## Where’s the other Craig Newmark, or, the statistical dependence of first and last names

I’ve blogged about this before but it’s worth mentioning again as a good teaching example. The site How Many of Me purports to estimate how many people in the U.S. have any particular name. But it can give wrong results; as “the other Craig Newmark” noted, it said there was only one of him, and there are actually at least two.

What the site actually does is to plug in esitmates of the frequency of the first name and the frequency of the last name and assume independence. The results can be wrong.

This could be a great example for teaching probability. Three questions: first, how can you check that the site really is assuming independence; second, how many people does the site assume are in the U.S.; third, how could you do better?

1. How can you check that the site really is assuming independence? We’ll check four names and see how many it says there are of each:

Rebecca Schwartz: 171
Rebecca Smith: 6600
Mary Schwartz: 1047
Mary Smith: 40941

Calculate the ratios: 6600/171=39, 40941/147=39. Check.

Actually, to one more digit, the ratios are 38.6 and 39.1. Why the difference? Shouldn’t they be exactly the same? Playing around with the last digits reveals that it can’t be simple rounding error. Maybe some internal rounding error in the calculations? (Perhaps another good lesson for the class?) Hmm, let me go back and check. Number of Mary Schwartzes: 1047. Check. Number of Mary Smiths? 40491. Uh oh, I’d transposed the digits when copying the number. Now the ratios agree (to within rounding error)

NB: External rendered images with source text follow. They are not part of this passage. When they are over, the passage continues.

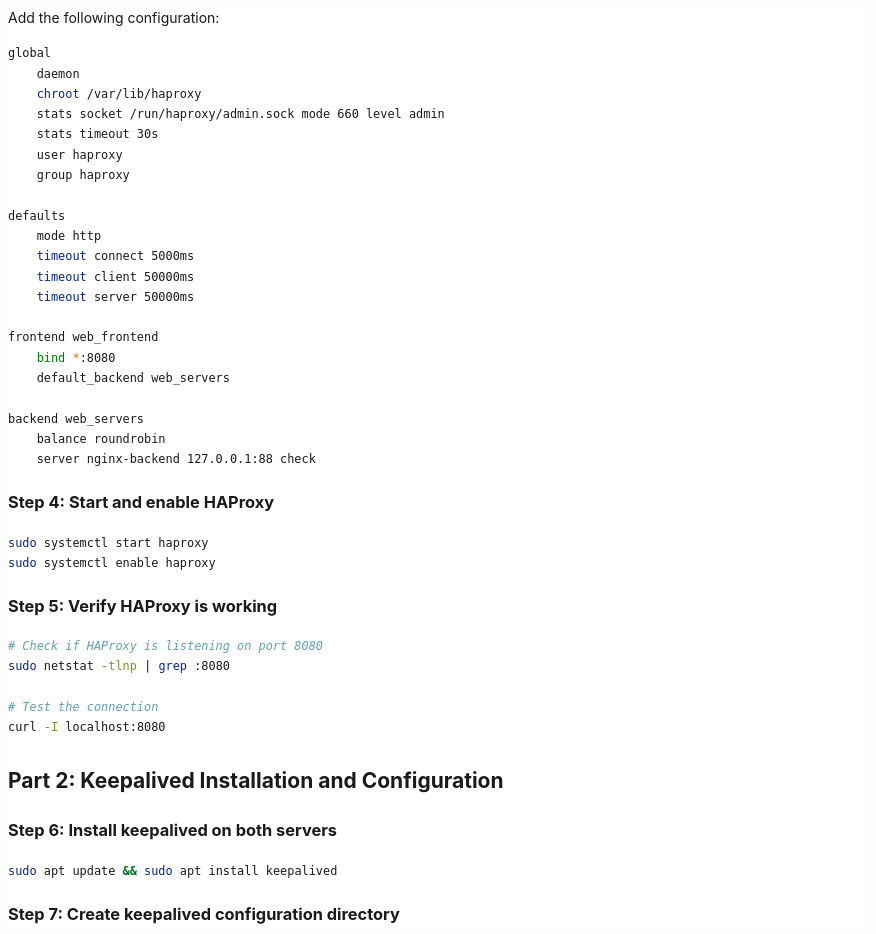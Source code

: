 Add the following configuration:

```bash
global
    daemon
    chroot /var/lib/haproxy
    stats socket /run/haproxy/admin.sock mode 660 level admin
    stats timeout 30s
    user haproxy
    group haproxy

defaults
    mode http
    timeout connect 5000ms
    timeout client 50000ms
    timeout server 50000ms

frontend web_frontend
    bind *:8080
    default_backend web_servers

backend web_servers
    balance roundrobin
    server nginx-backend 127.0.0.1:88 check
```

### Step 4: Start and enable HAProxy

```bash
sudo systemctl start haproxy
sudo systemctl enable haproxy
```

### Step 5: Verify HAProxy is working

```bash
# Check if HAProxy is listening on port 8080
sudo netstat -tlnp | grep :8080

# Test the connection
curl -I localhost:8080
```

## Part 2: Keepalived Installation and Configuration

### Step 6: Install keepalived on both servers

```bash
sudo apt update && sudo apt install keepalived
```

### Step 7: Create keepalived configuration directory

The website is definitely assuming independence. I have no doubt that there are some Mary Schwartzes out there but no way that the frequencies of Marys among Smiths and Schwartzes is exactly identical.

2. How many people does the site assume are in the U.S.? The site says there are 4,024,977 people in the U.S. with the first name Mary, 3,069,846 people in the U.S. with the last name Smith, and 40,491 Mary Smiths. 4024977*3069846/40491 = 305 million. So that’s what they’re assuming.

3. How could you do better? Phone books are an obvious start. They don’t have everybody and there are other sampling difficulties involved (for example, a telephone that’s under the name of only one person in the family, leaving the others unlisted) but it would give you some clear information about how large are the discrepancies from indepdence.

And, a bonus:

4. A bad idea (which might be tried by a naive instructor who doesn’t get the point): Using this to teach the chi-squared test for statistical independence. This is a bad idea for two reasons: first, the data in HowManyofMe.com are not a sample under statistical independence; they are exactly statistically independent (a/b=c/d) and so a chi-squared test is beside the point. Second, for real data the point is not whether they could be explained by statistical independence–they can’t–but how large the discrepancy is. This can be expressed using probabilities or odds ratios or whatever but not by the magnitude or the p-value of a chi-squared test. (If you want to use this example to illustrate chi-squared, this is the point you’d have to make.)

P.S. I’ve never met the other Andrew Gelman, but I did once meet someone who lives down the street from him (in New Jersey).

1. The first thing I'd try would be to build a mixture model which generates a first name and last name conditioned on the mixture component. The full model would draw a name type (mixture component) and then you'd draw first names and last names independently from type-specific distributions. I'm guessing the types would cluster socially and by root language. To be trendy (in natural language processing circles), I'd use Dirichlet process priors on the types and tokens to avoid having to fix their sizes a priori.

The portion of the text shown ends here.